Poet and literary critic Lim Wha once stated that cinema in the Joseon era first began by “cooperating with different neighboring cultures.” In fact, throughout its history, Korean cinema has constantly negotiated and merged with different art forms. It probably goes without saying that Korean cinema has always maintained a close relationship with literature. Traditional classic novels that are familiar to native Koreans, popular novels including newspaper serials, and literary fiction, which guaranteed the artistic level of the film, were always in constant demand from the film industry.
As is well known, a screenplay is the basic foundation for a film; without a screenplay, a film cannot exist. And screenplays, of course, consist of words; and therefore, screenplays and literature are related at the most basic level. Also, finding a good novel to adapt for a film can also mean considerably lowering film production costs. More than any other art form, filmmaking is a costly endeavor, and often times a popular novel serves as a financial safety net for film productions. For example, a popular novel can continue to be loved by the public as a radio play, then subsequently as a film. This section focuses on how film and literature engaged with and influenced each other during the 50s and 60s, a time when Korean cinema rose to prominence and entered a glorious renaissance period.

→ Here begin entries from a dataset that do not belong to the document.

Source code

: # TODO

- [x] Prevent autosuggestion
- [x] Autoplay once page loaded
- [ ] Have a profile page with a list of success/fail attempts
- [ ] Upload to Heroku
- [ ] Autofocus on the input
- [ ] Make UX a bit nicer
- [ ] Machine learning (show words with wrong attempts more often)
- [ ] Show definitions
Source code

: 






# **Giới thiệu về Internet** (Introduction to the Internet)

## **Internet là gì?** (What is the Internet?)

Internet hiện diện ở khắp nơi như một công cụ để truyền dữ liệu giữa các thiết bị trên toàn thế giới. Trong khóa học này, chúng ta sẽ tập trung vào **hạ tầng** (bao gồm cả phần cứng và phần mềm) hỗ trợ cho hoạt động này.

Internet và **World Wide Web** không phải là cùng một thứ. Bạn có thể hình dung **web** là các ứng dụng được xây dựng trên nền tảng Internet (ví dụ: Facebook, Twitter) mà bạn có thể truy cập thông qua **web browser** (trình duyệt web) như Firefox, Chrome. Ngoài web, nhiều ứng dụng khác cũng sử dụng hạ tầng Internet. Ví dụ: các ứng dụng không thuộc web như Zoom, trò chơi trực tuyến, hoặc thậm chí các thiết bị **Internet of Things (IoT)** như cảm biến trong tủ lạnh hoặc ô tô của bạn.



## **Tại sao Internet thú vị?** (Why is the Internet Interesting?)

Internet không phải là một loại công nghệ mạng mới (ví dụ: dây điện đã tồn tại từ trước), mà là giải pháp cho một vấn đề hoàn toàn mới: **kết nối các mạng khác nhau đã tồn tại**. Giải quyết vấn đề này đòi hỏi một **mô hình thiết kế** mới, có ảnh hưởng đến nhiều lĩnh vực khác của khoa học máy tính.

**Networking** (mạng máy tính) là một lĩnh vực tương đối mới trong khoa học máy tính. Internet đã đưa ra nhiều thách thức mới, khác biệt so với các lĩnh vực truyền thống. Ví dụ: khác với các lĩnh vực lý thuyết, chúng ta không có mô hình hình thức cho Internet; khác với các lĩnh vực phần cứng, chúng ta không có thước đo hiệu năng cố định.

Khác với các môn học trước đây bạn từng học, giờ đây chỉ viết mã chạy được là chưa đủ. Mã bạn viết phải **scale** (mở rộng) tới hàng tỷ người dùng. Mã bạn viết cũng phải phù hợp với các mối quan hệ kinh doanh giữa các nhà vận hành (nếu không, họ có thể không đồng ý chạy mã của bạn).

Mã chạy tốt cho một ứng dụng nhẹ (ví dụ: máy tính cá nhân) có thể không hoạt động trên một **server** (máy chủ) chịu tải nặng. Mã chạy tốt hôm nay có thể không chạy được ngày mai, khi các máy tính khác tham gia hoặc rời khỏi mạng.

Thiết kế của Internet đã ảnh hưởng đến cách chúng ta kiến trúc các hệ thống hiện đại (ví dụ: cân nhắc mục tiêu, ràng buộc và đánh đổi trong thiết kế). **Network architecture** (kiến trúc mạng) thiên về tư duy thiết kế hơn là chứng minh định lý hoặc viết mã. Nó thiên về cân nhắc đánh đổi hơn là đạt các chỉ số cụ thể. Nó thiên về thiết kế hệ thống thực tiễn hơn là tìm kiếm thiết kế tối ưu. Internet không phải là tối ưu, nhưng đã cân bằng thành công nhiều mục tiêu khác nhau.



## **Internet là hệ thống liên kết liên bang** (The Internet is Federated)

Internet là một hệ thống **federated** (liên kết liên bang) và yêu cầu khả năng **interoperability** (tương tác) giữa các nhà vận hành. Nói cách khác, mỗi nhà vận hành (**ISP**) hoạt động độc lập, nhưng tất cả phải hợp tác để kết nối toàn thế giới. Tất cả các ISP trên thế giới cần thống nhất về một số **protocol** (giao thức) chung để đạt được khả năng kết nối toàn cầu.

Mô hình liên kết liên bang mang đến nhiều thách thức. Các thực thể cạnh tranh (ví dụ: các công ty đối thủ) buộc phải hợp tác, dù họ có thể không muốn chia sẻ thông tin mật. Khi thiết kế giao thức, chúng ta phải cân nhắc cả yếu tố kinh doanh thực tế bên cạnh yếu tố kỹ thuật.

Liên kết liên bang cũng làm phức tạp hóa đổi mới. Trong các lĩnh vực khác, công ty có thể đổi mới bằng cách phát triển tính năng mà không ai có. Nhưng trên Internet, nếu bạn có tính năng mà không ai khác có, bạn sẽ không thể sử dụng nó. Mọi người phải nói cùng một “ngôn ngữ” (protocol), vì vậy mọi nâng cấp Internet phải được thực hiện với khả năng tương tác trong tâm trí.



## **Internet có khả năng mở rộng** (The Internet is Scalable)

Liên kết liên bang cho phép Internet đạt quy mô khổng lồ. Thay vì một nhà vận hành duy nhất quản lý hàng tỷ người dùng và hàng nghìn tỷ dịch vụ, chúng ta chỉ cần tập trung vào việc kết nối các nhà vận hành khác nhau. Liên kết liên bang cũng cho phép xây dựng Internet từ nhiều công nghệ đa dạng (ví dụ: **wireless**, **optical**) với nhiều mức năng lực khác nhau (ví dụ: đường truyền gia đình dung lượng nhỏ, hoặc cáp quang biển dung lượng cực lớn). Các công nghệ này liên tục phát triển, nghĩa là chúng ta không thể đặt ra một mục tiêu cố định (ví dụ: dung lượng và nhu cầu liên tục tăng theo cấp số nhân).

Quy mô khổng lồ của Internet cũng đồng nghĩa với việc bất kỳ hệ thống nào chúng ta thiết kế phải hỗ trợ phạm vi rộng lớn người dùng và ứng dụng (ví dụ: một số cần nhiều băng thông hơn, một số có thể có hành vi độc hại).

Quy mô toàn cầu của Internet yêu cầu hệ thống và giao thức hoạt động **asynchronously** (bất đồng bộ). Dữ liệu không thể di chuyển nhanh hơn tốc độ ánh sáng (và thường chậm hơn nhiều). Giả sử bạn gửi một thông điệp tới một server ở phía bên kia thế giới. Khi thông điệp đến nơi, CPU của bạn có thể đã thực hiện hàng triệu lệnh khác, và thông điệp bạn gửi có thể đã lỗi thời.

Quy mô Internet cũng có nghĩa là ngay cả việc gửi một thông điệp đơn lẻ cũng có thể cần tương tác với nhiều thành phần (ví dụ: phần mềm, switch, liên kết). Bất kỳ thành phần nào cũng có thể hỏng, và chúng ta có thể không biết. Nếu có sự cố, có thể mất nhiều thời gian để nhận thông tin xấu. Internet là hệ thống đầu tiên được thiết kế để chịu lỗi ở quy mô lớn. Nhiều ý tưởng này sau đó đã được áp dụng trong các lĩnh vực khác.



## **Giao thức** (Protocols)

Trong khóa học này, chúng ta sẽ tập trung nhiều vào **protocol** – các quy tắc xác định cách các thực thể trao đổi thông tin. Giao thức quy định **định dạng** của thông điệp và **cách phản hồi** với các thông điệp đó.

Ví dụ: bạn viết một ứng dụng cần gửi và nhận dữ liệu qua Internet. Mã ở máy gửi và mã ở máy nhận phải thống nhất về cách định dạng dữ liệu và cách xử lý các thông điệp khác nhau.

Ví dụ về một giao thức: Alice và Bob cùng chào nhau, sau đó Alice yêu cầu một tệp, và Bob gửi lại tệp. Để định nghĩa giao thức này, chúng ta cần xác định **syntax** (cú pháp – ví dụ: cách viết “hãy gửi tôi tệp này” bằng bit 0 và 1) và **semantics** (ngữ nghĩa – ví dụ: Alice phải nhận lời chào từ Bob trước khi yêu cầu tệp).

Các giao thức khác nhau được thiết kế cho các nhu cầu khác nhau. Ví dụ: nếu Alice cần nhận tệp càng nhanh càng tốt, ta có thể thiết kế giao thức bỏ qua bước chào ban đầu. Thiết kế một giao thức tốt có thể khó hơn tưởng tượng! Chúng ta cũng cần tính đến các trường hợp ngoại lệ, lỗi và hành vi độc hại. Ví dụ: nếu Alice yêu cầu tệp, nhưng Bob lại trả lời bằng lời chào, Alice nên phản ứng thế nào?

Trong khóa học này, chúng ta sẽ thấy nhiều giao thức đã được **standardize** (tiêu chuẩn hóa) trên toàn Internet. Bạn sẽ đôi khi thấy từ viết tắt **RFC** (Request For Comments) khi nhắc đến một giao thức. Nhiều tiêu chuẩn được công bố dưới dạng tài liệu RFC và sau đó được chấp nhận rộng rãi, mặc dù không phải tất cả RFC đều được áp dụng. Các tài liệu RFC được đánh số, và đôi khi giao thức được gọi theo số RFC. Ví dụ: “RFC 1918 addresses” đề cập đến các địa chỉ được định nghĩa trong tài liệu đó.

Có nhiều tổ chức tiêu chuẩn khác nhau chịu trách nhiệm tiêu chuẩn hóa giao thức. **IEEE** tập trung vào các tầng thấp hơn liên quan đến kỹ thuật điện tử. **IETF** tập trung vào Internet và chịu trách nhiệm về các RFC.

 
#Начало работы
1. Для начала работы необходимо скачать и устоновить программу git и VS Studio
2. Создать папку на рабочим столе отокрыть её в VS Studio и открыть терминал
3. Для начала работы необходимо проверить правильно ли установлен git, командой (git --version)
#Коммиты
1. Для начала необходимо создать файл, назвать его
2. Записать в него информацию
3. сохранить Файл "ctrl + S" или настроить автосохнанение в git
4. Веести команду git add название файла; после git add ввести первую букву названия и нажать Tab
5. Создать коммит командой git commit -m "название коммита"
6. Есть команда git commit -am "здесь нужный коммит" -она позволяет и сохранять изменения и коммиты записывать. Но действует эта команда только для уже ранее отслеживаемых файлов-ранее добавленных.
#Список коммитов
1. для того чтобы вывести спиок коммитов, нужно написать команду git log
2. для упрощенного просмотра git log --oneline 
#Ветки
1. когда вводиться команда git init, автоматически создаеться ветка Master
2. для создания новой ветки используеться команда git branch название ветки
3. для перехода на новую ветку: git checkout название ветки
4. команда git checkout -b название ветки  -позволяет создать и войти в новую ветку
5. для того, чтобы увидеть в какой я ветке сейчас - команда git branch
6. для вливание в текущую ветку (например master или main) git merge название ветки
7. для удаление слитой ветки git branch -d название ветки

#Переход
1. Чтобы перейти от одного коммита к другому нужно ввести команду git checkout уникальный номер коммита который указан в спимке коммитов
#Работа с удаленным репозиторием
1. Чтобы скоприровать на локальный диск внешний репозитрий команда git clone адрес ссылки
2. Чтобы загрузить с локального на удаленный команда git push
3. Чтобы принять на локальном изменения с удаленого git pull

The Popular Novel: the Seed of 1950s Korean Popular Film
After finally being liberated from the Japanese on August 15, 1945, Korean filmmakers struggled to free themselves from Japanese influences and produce film independently. But the start of the Korean War on June 25, 1950, seriously stalled their efforts. This didn’t deter filmmakers; not wanting to leave a vacuum in Korean cinema history, the filmmakers continued to make films by mostly producing newsreels and documentaries for the military and its associated organizations.
Madame Freedom (1956)
Of course this doesn’t mean filmmakers stopped producing feature length films during this period. The Korean War period was a time when the future giants of Korean cinema such as Shin Sang-ok (1926-2006), Kim Ki-young (1919-1998), and Yu Hyunmok (1925-2009) each sought to make their directorial debut. While seeking refuge in Daegu, Shin Sang-ok made his directorial debut: a film adaptation of Kim Gwang-ju’s short story, “The Evil Night.” In “The Evil Night,” a prostitute helps out a writer and lets him spend the night in her room. The writer is shocked by the realities of the streets.a miniature version of society. The themes of social indictment in the original story are well represented in the film version, and today this film is considered to be a touchstone of Korean cinematic realism.